Series Pitches: (~2,000 words each):

Pedro Ziviani (Chaosium’s Mythic Iceland) shows you how to weave an Icelandic saga in Blood on the Snow. Justice, feuding and strangeness as only the Norse can do it!

John Rogers (co-creator/producer, Leverage) brings you all the glamour, opium and intrigue of Shanghai 1930. Gangsters, spies, imperialists, revolutionaries and emigres strive to survive the 20th century's most dangerous time and place.

Scott Bennie (Testament) intones Darke and Stormy Nights: feuding aristocratic families are confronted by terror when an implacable supernatural evil awakens!

Steve Darlington (Warhammer Fantasy Roleplay 2nd ed, There Is No Spoon) cries “stat!” in System Shock: Galatea General Hospital has always been on the cutting edge of cybermedicine and bionics, but now its new staff have patients wondering: can I trust a robot to save my life?

Paula Dempsey (The Book of Smoke) lays on the equestrian glam for The Chase, a soap opera set in the glossy, moneyed world of high-end horse racing.

Cedric Ferrand (Wastburg) changes your name at Ellis Island in Grave New World, as banished European vampires seek refuge in 1850s New York.

Richard Iorio II (Colonial Gothic) presents Dolphin. The Blue is threatened. The Blight and its warriors amass. The only thing standing in their way are the dolphins dedicated to dedicated to The Way. Finding Nemo meets The Lord of The Rings.

Jack Norris (Marvel Heroic Roleplaying: Civil War, DC Adventures Heroes & Villains) presents Gangs of Old York: Saxons commoners and deposed Anglo-Danish nobles plot, battle, intrigue, and turn outlaw while battling starvation and Norman conquerors and their supporters in the shadows of William the Conqueror's Harrowing of the North.

Aaron S. Rosenberg (Asylum, Spookshow) runs the Family Business: A family of crooks, con artists, and thieves has to rely on everyone's skills and loyalty when the Law closes in, trying to shut them down for good.

Plus two more Series Pitches from Robin:

Mutant City HCU: Ten years after 1% of the population acquired super-powers, the cops of the Heightened Crime Unit live, love and occasionally put away a genetically enhanced perp or two.

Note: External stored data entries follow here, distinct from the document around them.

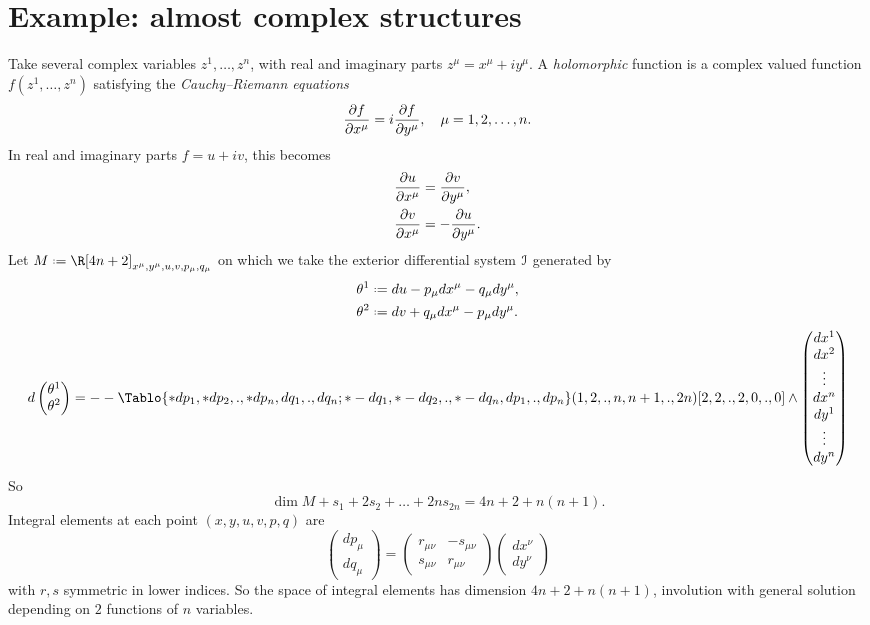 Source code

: \chapter{Example: almost complex structures}

%
Take several complex variables \(z^1,\dots,z^n\), with real and imaginary parts \(z^{\mu}=x^{\mu}+iy^{\mu}\).
A \emph{holomorphic} function is a complex valued function \(f(z^1,\dots,z^n)\) satisfying the \emph{Cauchy--Riemann equations} \cite{Demailly:2012,Gunning/Rossi:2009,Hoermander:1990,Shabat:1992,Taylor:2002}
\[
\pderiv{f}{x^{\mu}}=i\pderiv{f}{y^{\mu}}, \quad \mu=1,2,\dots,n.
\]
In real and imaginary parts \(f=u+iv\), this becomes
\begin{align*}
\pderiv{u}{x^{\mu}}&=\pderiv{v}{y^{\mu}},\\
\pderiv{v}{x^{\mu}}&=-\pderiv{u}{y^{\mu}}.
\end{align*}
Let \(M\defeq\R[4n+2]_{x^{\mu},y^{\mu},u,v,p_{\mu},q_{\mu}}\) on which we take the exterior differential system \(\mathcal{I}\) generated by
\begin{align*}
\theta^1&\defeq du-p_{\mu}dx^{\mu}-q_{\mu}dy^{\mu},\\
\theta^2&\defeq dv+q_{\mu}dx^{\mu}-p_{\mu}dy^{\mu}.
\end{align*}
\[
d
\begin{pmatrix}
\theta^1\\
\theta^2
\end{pmatrix}
=
-
-\Tablo{*dp_1,*dp_2,.,*dp_n,dq_1,.,dq_n;
*-dq_1,*-dq_2,.,*-dq_n,dp_1,.,dp_n}
(1,2,.,n,n+1,.,2n)
[2,2,.,2,0,.,0]
\wedge
\begin{pmatrix}
dx^1\\
dx^2\\
\vdots\\
dx^n\\
dy^1\\
\vdots\\
dy^n
\end{pmatrix}
\]
So 
\[
\dim M+s_1+2s_2+\dots+2ns_{2n}=4n+2+n(n+1).
\]
Integral elements at each point \((x,y,u,v,p,q)\) are 
\[
\begin{pmatrix}
dp_{\mu}\\
dq_{\mu}
\end{pmatrix}
=
\begin{pmatrix}
r_{\mu\nu} & -s_{\mu\nu}\\
s_{\mu\nu} & r_{\mu\nu}
\end{pmatrix}
\begin{pmatrix}
dx^{\nu}\\
dy^{\nu}
\end{pmatrix}
\]
with \(r,s\) symmetric in lower indices.
So the space of integral elements has dimension \(4n+2+n(n+1)\), involution with general solution depending on \(2\) functions of \(n\) variables.

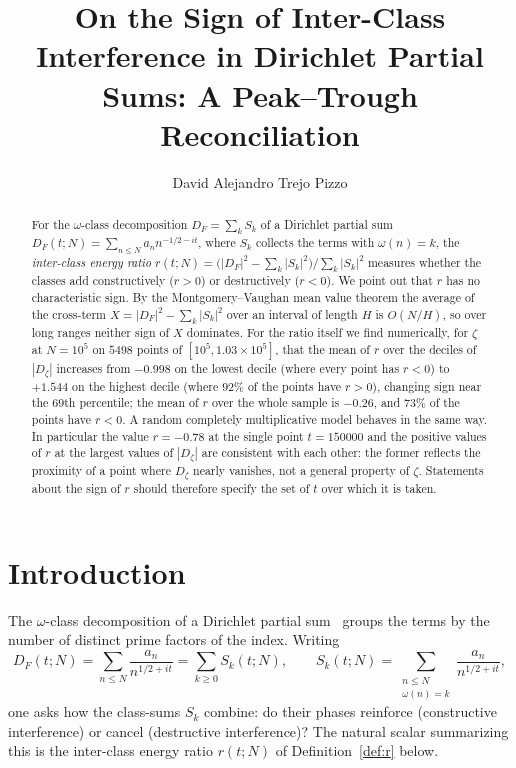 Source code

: \documentclass[11pt]{amsart}
\title[Inter-Class Interference]{On the Sign of Inter-Class Interference in Dirichlet
Partial Sums: A Peak--Trough Reconciliation}
\author{David Alejandro Trejo Pizzo}
\theoremstyle{definition}
\theoremstyle{remark}
\begin{document}
\begin{abstract}
For the $\omega$-class decomposition $D_F=\sum_kS_k$ of a Dirichlet
partial sum $D_F(t;N)=\sum_{n\le N}a_n n^{-1/2-it}$, where $S_k$
collects the terms with $\omega(n)=k$, the \emph{inter-class energy
ratio}
$r(t;N)=\big(|D_F|^2-\sum_k|S_k|^2\big)/\sum_k|S_k|^2$
measures whether the classes add constructively ($r>0$) or destructively
($r<0$). We point out that $r$ has no characteristic sign. By the
Montgomery--Vaughan mean value theorem the average of the cross-term
$X=|D_F|^2-\sum_k|S_k|^2$ over an interval of length $H$ is $O(N/H)$, so
over long ranges neither sign of $X$ dominates. For the ratio itself we
find numerically, for $\zeta$ at $N=10^5$ on $5498$ points of
$[10^5,1.03\times10^5]$, that the mean of $r$ over the deciles of
$|D_\zeta|$ increases from $-0.998$ on the lowest decile (where every
point has $r<0$) to $+1.544$ on the highest decile (where $92\%$ of the
points have $r>0$), changing sign near the $69$th percentile; the mean of
$r$ over the whole sample is $-0.26$, and $73\%$ of the points have
$r<0$. A random completely multiplicative model behaves in the same way.
In particular the value $r=-0.78$ at the single point $t=150000$ and the
positive values of $r$ at the largest values of $|D_\zeta|$ are
consistent with each other: the former reflects the proximity of a point
where $D_\zeta$ nearly vanishes, not a general property of $\zeta$. Statements about the
sign of $r$ should therefore specify the set of $t$ over which it is
taken.
\end{abstract}

\maketitle



\section{Introduction}
\label{sec:intro}

The $\omega$-class decomposition of a Dirichlet partial sum~\cite{P02}
groups the terms by the number of distinct prime factors of the index.
Writing
\begin{equation}\label{eq:Sk}
D_F(t;N)=\sum_{n\le N}\frac{a_n}{n^{1/2+it}}
=\sum_{k\ge0}S_k(t;N),\qquad
S_k(t;N)=\sum_{\substack{n\le N\\\omega(n)=k}}\frac{a_n}{n^{1/2+it}},
\end{equation}
one asks how the class-sums $S_k$ combine: do their phases reinforce
(constructive interference) or cancel (destructive interference)? The
natural scalar summarizing this is the inter-class energy ratio
$r(t;N)$ of Definition~\ref{def:r} below.
\end{document}
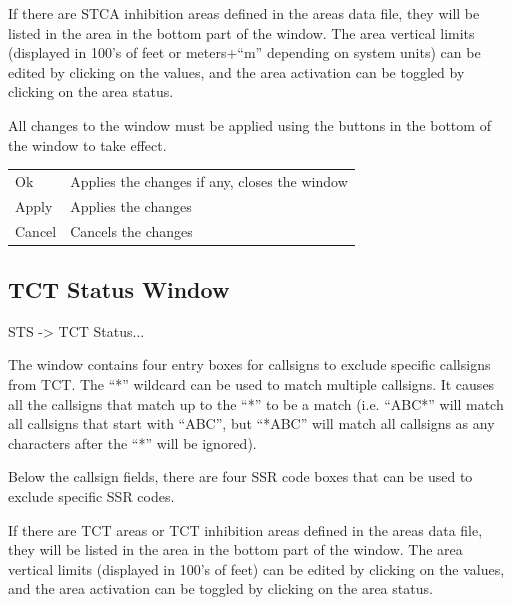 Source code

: \documentclass[a4paper,oneside,11pt]{memoir}
\begin{document}
\bigskip

If there are STCA inhibition areas defined in the areas data file, they will be listed in the area in the bottom part of the window. The area vertical limits (displayed in 100’s of feet or meters+“m” depending on system units) can be edited by clicking on the values, and the area activation can be toggled by clicking on the area status.

\bigskip

All changes to the window must be applied using the buttons in the bottom of the window to take effect.

\bigskip

\begin{longtable}{p{2.5cm} p{10cm}}
    Ok      & Applies the changes if any, closes the window\\
    Apply   & Applies the changes\\
    Cancel  & Cancels the changes\\
\end{longtable}

\subsection{TCT Status Window}
\label{win:tctsw}

 STS -> TCT Status...

\bigskip


The window contains four entry boxes for callsigns to exclude specific callsigns from TCT. The “*” wildcard can be used to match multiple callsigns. It causes all the callsigns that match up to the “*” to be a match (i.e. “ABC*” will match all callsigns that start with “ABC”, but “*ABC” will match all callsigns as any characters after the “*” will be ignored). 

\bigskip

Below the callsign fields, there are four SSR code boxes that can be used to exclude specific SSR codes.

\bigskip

If there are TCT areas or TCT inhibition areas defined in the areas data file, they will be listed in the area in the bottom part of the window. The area vertical limits (displayed in 100’s of feet) can be edited by clicking on the values, and the area activation can be toggled by clicking on the area status.

\bigskip
\end{document}
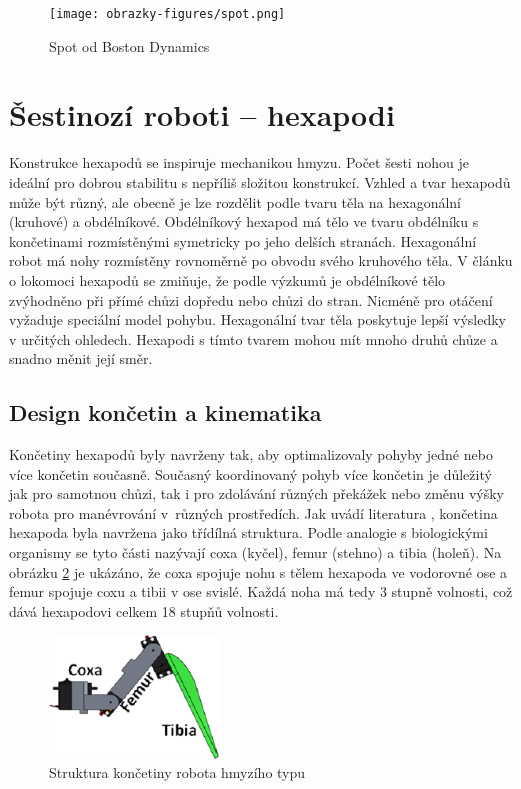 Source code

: \begin{figure}[hbt]
	\centering
	\texttt{[image: obrazky-figures/spot.png]}
	\caption[spot]{Spot od Boston Dynamics\footnotemark}
	\label{quadSpot}
\end{figure}


\section{Šestinozí roboti -- hexapodi}
Konstrukce hexapodů se inspiruje mechanikou hmyzu. Počet šesti nohou je ideální pro dobrou stabilitu s nepříliš složitou konstrukcí. Vzhled a tvar hexapodů může být různý, ale obecně je lze rozdělit podle tvaru těla na hexagonální (kruhové) a obdélníkové. Obdélníkový hexapod má tělo ve tvaru obdélníku s končetinami rozmístěnými symetricky po jeho delších stranách. Hexagonální robot má nohy rozmístěny rovnoměrně po obvodu svého kruhového těla. V článku o lokomoci hexapodů \cite{HexapodSymetric} se zmiňuje, že podle výzkumů je obdélníkové tělo zvýhodněno při přímé chůzi dopředu nebo chůzi do stran. Nicméně pro otáčení vyžaduje speciální model pohybu. Hexagonální tvar těla poskytuje lepší výsledky v určitých ohledech. Hexapodi s tímto tvarem mohou mít mnoho druhů chůze a snadno měnit její směr.

\subsection*{Design končetin a kinematika}
Končetiny hexapodů byly navrženy tak, aby optimalizovaly pohyby jedné nebo více končetin současně. Současný koordinovaný pohyb více končetin je důležitý jak pro samotnou chůzi, tak i pro zdolávání různých překážek nebo změnu výšky robota pro manévrování v~různých prostředích. Jak uvádí literatura \cite{HexapodDesign}, končetina hexapoda byla navržena jako třídílná struktura. Podle analogie s biologickými organismy se tyto části nazývají coxa (kyčel), femur (stehno) a tibia (holeň). Na obrázku \ref{hexleg} je ukázáno, že coxa spojuje nohu s tělem hexapoda ve vodorovné ose a femur spojuje coxu a tibii v ose svislé. Každá noha má tedy 3 stupně volnosti, což dává hexapodovi celkem 18 stupňů volnosti.

\begin{figure}[hbt]
	\centering
	\includegraphics[width=0.4\textwidth]{obrazky-figures/hexleg.png}
	\caption{Struktura končetiny robota hmyzího typu \cite{HexapodDesign}}
	\label{hexleg}
\end{figure}

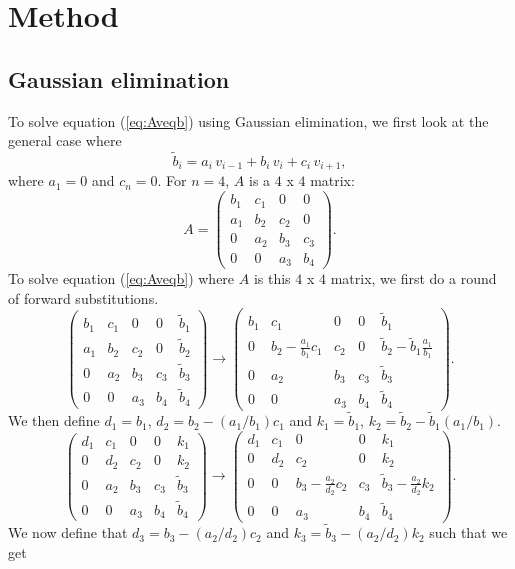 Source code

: \documentclass[norsk,a4paper,12pt]{article}
\begin{document}
\section{Method}
\subsection{Gaussian elimination}
To solve equation (\ref{eq:Aveqb}) using Gaussian elimination, we first look at the general case where $$\tilde{
b}_i = a_i\,v_{i-1} + b_i\,v_i + c_i\,v_{i+1},$$ where $a_1=0$ and $c_n=0$.
For $n=4$, $A$ is a $4$ x $4$ matrix:
$$A = \begin{pmatrix}
b_1&c_1&0&0\\
a_1&b_2&c_2&0\\
0&a_2&b_3&c_3\\
0&0&a_3&b_4
\end{pmatrix}.
$$
To solve equation (\ref{eq:Aveqb}) where $A$ is this $4$ x $4$ matrix, we first do a round of forward substitutions.
$$\begin{pmatrix}
b_1&c_1&0&0&\tilde{b}_1\\
a_1&b_2&c_2&0&\tilde{b}_2\\
0&a_2&b_3&c_3&\tilde{b}_3\\
0&0&a_3&b_4&\tilde{b}_4
\end{pmatrix} \rightarrow \begin{pmatrix}
b_1&c_1&0&0&\tilde{b}_1\\
0&b_2-\frac{a_1}{b_1}c_1&c_2&0&\tilde{b}_2-\tilde{b}_1\frac{a_1}{b_1}\\
0&a_2&b_3&c_3&\tilde{b}_3\\
0&0&a_3&b_4&\tilde{b}_4
\end{pmatrix}.$$
We then define $d_1=b_1$, $d_2=b_2-(a_1/b_1)c_1$ and $k_1=\tilde{b}_1$, $k_2=\tilde{b}_2-\tilde{b}_1(a_1/b_1)$. 
$$\begin{pmatrix}
d_1&c_1&0&0&k_1\\
0&d_2&c_2&0&k_2\\
0&a_2&b_3&c_3&\tilde{b}_3\\
0&0&a_3&b_4&\tilde{b}_4
\end{pmatrix} \rightarrow \begin{pmatrix}
d_1&c_1&0&0&k_1\\
0&d_2&c_2&0&k_2\\
0&0&b_3-\frac{a_2}{d_2}c_2&c_3&\tilde{b}_3-\frac{a_2}{d_2}k_2\\
0&0&a_3&b_4&\tilde{b}_4
\end{pmatrix}.$$
We now define that $d_3 = b_3-(a_2/d_2)c_2$ and $k_3=\tilde{b}_3-(a_2/d_2)k_2$ such that we get
\end{document}
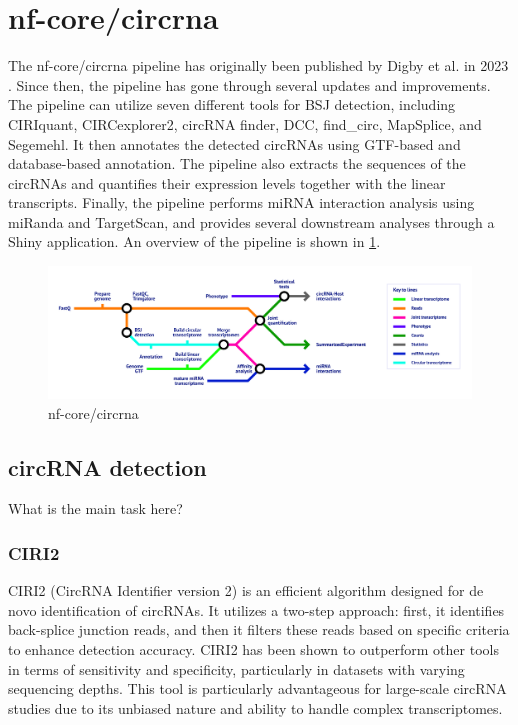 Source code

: \section{nf-core/circrna}
\label{sec:nf-core_circrna}
The nf-core/circrna pipeline has originally been published by Digby et al.
in
2023 \supercite{digby_nf-corecircrna_2023}.
Since then, the pipeline has gone through several updates and improvements.
The pipeline can utilize seven different tools for BSJ detection, including
CIRIquant, CIRCexplorer2, circRNA finder, DCC, find\_circ, MapSplice, and
Segemehl.
It then annotates the detected circRNAs using GTF-based and database-based
annotation.
The pipeline also extracts the sequences of the circRNAs and quantifies their
expression levels together with the linear transcripts.
Finally, the pipeline performs miRNA interaction analysis using miRanda and
TargetScan, and provides several downstream analyses through a Shiny
application.
An overview of the pipeline is shown in \cref{fig:circrna_pipeline}.

\begin{figure}[ht]
    \centering

    \includegraphics[width=\textwidth]{chapters/3_materials_and_methods/figures/nf-core_circrna.png}
    \caption{nf-core/circrna} %
    \label{fig:circrna_pipeline}
\end{figure}

\subsection{circRNA detection}
What is the main task here?

\subsubsection{CIRI2}
CIRI2 (CircRNA Identifier version 2) is an efficient algorithm designed for de
novo identification of circRNAs.
It utilizes a two-step approach: first, it identifies back-splice junction
reads, and then it filters these reads based on specific criteria to enhance
detection accuracy.
CIRI2 has been shown to outperform other tools in terms of sensitivity and
specificity, particularly in datasets with varying sequencing
depths\supercite{gao_ciri_2015,zheng_reconstruction_2019}.
This tool is particularly advantageous for large-scale circRNA studies due to
its unbiased nature and ability to handle complex
transcriptomes\supercite{chuang_assessing_2023}.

A dramatic game set in the heretofore procedural world of Pelgrane’s Mutant City Blues.

Against Hali: Student revolutionaries mix love, ambition and revolution in a dictatorial alternate present warped by the eerie power of The King in Yellow.

The book starts at 128 pages (6 x 9 format) with room for expansion as our final-week stretch goals take us beyond Pagemageddon and into the great unknown. Creators standing by on deck to be stretched into the book include: Josh Roby, James L. Sutter, Andrew Peregrine, Lester Smith, David L. Pulver, Kevin Allen Jr., Jeff Richard, Gareth Hanrahan, Mark Diaz Truman and maybe another superstar or two we’ve yet to fully wrangle.